++++ Material for the task ++++
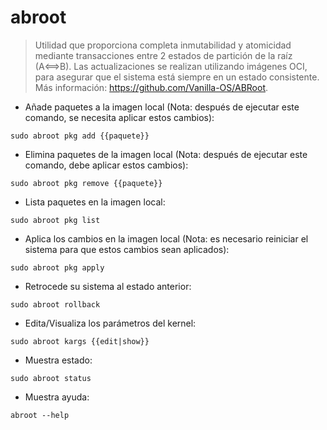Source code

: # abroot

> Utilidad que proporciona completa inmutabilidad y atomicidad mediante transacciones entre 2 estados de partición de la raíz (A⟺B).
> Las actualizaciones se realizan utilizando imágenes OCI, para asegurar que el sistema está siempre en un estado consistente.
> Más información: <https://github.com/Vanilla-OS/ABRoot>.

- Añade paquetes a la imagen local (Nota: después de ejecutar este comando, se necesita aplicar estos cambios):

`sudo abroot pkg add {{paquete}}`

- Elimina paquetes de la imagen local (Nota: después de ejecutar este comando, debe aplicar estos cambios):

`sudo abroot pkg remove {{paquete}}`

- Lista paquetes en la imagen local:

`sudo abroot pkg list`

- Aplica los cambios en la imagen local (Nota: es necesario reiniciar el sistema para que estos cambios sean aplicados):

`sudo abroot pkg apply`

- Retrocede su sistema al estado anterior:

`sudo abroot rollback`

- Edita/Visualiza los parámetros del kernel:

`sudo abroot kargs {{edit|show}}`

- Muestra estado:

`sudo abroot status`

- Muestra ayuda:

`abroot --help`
++++
++++ Material for the task ++++
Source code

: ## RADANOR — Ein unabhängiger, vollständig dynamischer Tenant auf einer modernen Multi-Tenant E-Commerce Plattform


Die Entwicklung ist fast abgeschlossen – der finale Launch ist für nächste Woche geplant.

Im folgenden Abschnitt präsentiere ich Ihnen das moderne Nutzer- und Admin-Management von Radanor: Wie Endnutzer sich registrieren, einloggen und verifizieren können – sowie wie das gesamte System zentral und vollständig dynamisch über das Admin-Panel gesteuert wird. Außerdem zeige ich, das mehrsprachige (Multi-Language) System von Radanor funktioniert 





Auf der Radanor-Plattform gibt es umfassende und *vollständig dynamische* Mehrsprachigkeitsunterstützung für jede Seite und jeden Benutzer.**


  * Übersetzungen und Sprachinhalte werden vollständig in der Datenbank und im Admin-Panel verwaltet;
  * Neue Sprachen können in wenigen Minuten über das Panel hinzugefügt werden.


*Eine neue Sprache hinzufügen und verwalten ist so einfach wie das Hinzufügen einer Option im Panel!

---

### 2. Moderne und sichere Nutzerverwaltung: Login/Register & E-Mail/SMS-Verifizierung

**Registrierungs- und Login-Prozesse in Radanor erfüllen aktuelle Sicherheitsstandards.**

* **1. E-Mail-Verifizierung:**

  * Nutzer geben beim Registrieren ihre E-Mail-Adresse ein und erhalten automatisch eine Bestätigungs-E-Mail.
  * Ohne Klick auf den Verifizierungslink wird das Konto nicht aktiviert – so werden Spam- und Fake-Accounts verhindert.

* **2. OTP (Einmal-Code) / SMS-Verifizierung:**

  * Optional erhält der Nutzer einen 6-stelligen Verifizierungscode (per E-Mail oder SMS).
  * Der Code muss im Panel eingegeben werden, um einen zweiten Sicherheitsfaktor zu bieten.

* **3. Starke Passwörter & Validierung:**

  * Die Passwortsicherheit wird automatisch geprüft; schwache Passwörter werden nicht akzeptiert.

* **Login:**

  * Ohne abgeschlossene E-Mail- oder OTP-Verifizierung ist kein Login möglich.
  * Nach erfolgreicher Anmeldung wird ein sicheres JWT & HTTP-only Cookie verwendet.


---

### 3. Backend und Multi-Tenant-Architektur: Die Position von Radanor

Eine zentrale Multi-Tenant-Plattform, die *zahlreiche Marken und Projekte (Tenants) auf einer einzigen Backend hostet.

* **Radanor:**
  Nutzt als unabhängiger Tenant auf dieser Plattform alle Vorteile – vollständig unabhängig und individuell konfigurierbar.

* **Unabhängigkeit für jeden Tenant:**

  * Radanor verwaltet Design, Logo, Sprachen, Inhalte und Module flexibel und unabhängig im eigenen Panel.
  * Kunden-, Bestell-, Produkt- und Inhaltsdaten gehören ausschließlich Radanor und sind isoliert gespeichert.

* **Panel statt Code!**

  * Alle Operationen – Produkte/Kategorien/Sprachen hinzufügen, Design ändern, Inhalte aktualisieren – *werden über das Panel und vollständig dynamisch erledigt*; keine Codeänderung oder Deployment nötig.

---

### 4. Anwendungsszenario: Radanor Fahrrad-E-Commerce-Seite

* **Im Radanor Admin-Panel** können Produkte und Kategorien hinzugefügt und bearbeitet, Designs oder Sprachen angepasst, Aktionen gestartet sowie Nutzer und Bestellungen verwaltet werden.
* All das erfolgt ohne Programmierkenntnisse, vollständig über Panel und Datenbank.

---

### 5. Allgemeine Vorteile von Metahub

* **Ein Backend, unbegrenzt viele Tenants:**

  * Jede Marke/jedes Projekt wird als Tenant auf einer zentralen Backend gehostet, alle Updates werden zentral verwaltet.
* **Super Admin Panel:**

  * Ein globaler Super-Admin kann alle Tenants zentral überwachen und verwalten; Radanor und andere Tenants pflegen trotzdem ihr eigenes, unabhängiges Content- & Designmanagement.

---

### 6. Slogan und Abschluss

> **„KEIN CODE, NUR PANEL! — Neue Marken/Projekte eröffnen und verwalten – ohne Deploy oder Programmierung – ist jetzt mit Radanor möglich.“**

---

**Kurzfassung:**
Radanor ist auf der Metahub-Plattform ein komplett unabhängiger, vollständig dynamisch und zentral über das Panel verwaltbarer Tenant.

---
++++
■ Required work
Extract from the records above the lines from the one containing "kein Login möglich." to the one containing "für jeden Tenant:**", both lines included, exactly as they appear and with nothing else.

■ Written reply
  * Ohne abgeschlossene E-Mail- oder OTP-Verifizierung ist kein Login möglich.
  * Nach erfolgreicher Anmeldung wird ein sicheres JWT & HTTP-only Cookie verwendet.


---

### 3. Backend und Multi-Tenant-Architektur: Die Position von Radanor

Eine zentrale Multi-Tenant-Plattform, die *zahlreiche Marken und Projekte (Tenants) auf einer einzigen Backend hostet.

* **Radanor:**
  Nutzt als unabhängiger Tenant auf dieser Plattform alle Vorteile – vollständig unabhängig und individuell konfigurierbar.

* **Unabhängigkeit für jeden Tenant:**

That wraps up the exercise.